***** Given data *****

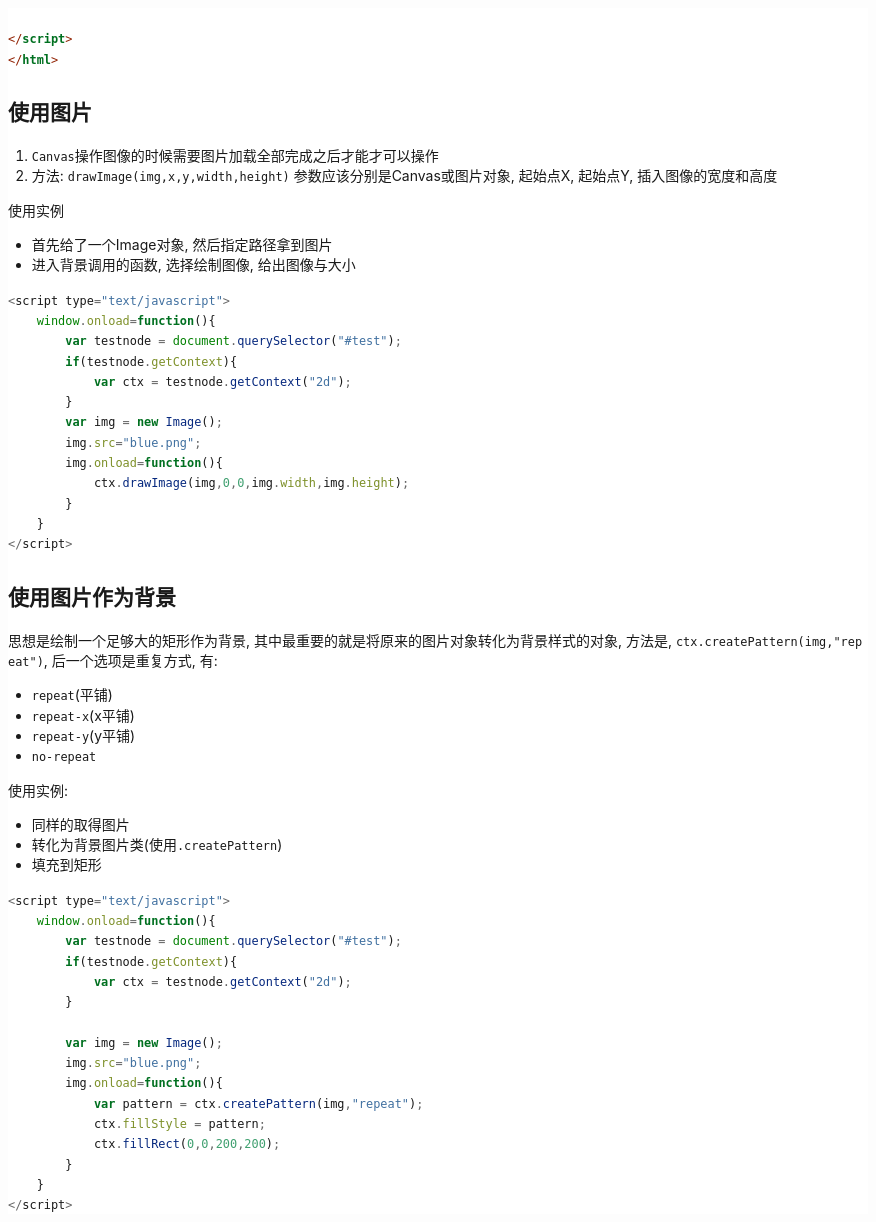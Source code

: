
 ```html

</script>
</html>
```

## 使用图片

1. `Canvas`操作图像的时候需要图片加载全部完成之后才能才可以操作
2. 方法: `drawImage(img,x,y,width,height)` 参数应该分别是Canvas或图片对象, 起始点X, 起始点Y, 插入图像的宽度和高度

使用实例

- 首先给了一个Image对象, 然后指定路径拿到图片
- 进入背景调用的函数, 选择绘制图像, 给出图像与大小

```js
<script type="text/javascript">
    window.onload=function(){
        var testnode = document.querySelector("#test");
        if(testnode.getContext){
            var ctx = testnode.getContext("2d");
        }
        var img = new Image();
        img.src="blue.png";
        img.onload=function(){
            ctx.drawImage(img,0,0,img.width,img.height);
        }
    }
</script>
```

## 使用图片作为背景

思想是绘制一个足够大的矩形作为背景, 其中最重要的就是将原来的图片对象转化为背景样式的对象, 方法是, `ctx.createPattern(img,"repeat")`, 后一个选项是重复方式, 有:

- `repeat`(平铺)
- `repeat-x`(x平铺)
- `repeat-y`(y平铺)
- `no-repeat`

使用实例: 

- 同样的取得图片
- 转化为背景图片类(使用`.createPattern`)
- 填充到矩形

```js
<script type="text/javascript">
    window.onload=function(){
        var testnode = document.querySelector("#test");
        if(testnode.getContext){
            var ctx = testnode.getContext("2d");
        }

        var img = new Image();
        img.src="blue.png";
        img.onload=function(){
            var pattern = ctx.createPattern(img,"repeat");
            ctx.fillStyle = pattern;
            ctx.fillRect(0,0,200,200);
        }
    }
</script>
```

*****

Work order
The expected answer holds each line from the listing above where the string "width" is present.

Response
2. 方法: `drawImage(img,x,y,width,height)` 参数应该分别是Canvas或图片对象, 起始点X, 起始点Y, 插入图像的宽度和高度
            ctx.drawImage(img,0,0,img.width,img.height);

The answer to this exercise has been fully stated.